▸ **WORK REQUEST**
Please copy each line of the records below that includes the word "aging".
***** AVAILABLE DATA
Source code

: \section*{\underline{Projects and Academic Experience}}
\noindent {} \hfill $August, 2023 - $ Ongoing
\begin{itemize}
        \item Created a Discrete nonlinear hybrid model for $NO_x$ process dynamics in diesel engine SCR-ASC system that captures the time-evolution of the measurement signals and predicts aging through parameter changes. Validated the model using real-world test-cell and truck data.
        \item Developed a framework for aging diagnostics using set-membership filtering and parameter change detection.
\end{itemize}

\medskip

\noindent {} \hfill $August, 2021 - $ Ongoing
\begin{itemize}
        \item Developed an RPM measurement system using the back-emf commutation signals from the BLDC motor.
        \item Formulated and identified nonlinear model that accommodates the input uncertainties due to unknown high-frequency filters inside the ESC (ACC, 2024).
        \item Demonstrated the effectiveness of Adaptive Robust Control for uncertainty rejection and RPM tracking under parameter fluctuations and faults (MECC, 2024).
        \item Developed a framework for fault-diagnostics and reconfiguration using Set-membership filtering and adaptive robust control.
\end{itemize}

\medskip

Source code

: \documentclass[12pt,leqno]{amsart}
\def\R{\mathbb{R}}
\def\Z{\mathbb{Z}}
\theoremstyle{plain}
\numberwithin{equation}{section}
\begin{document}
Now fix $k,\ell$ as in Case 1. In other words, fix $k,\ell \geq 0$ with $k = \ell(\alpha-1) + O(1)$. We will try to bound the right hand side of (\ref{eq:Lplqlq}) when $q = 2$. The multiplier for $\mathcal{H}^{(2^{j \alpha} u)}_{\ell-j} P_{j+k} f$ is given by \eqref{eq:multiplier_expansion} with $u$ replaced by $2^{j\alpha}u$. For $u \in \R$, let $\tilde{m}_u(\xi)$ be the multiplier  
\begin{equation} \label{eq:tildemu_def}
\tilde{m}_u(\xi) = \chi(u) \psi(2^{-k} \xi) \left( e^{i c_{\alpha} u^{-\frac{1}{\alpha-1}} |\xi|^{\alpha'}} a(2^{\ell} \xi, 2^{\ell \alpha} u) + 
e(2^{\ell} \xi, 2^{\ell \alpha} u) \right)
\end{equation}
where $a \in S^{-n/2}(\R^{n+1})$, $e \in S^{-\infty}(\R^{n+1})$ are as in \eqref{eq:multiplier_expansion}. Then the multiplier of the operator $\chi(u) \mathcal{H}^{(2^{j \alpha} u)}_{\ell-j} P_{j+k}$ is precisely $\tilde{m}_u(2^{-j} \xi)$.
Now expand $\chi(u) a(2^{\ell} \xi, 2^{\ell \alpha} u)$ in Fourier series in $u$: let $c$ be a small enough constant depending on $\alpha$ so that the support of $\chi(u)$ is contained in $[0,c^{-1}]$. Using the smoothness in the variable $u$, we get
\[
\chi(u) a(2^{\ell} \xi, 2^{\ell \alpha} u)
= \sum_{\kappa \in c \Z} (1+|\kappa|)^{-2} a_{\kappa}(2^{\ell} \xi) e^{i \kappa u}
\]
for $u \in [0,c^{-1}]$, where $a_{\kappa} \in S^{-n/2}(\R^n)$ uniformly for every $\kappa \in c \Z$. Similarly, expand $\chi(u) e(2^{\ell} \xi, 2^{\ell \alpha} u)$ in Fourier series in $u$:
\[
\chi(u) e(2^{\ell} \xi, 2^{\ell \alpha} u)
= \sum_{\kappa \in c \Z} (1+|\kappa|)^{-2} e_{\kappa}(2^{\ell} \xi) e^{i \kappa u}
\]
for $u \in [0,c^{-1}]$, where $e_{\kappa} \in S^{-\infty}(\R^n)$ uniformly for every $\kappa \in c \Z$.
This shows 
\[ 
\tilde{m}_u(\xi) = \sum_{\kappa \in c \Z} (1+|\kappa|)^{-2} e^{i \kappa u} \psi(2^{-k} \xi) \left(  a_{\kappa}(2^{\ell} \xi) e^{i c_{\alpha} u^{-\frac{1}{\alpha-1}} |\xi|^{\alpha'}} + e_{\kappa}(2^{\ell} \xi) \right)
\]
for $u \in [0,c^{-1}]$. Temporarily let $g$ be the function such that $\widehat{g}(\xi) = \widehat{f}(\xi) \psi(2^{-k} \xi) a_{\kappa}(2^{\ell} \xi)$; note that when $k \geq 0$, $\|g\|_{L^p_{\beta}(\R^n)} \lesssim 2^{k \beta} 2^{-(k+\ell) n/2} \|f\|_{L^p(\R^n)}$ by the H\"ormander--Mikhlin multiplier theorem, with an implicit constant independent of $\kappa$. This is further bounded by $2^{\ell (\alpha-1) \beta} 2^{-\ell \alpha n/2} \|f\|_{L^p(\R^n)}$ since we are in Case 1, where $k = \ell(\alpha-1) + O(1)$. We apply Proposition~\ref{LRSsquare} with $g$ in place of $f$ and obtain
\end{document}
**********
▸ **RESPONSE AREA**
        \item Created a Discrete nonlinear hybrid model for $NO_x$ process dynamics in diesel engine SCR-ASC system that captures the time-evolution of the measurement signals and predicts aging through parameter changes. Validated the model using real-world test-cell and truck data.
        \item Developed a framework for aging diagnostics using set-membership filtering and parameter change detection.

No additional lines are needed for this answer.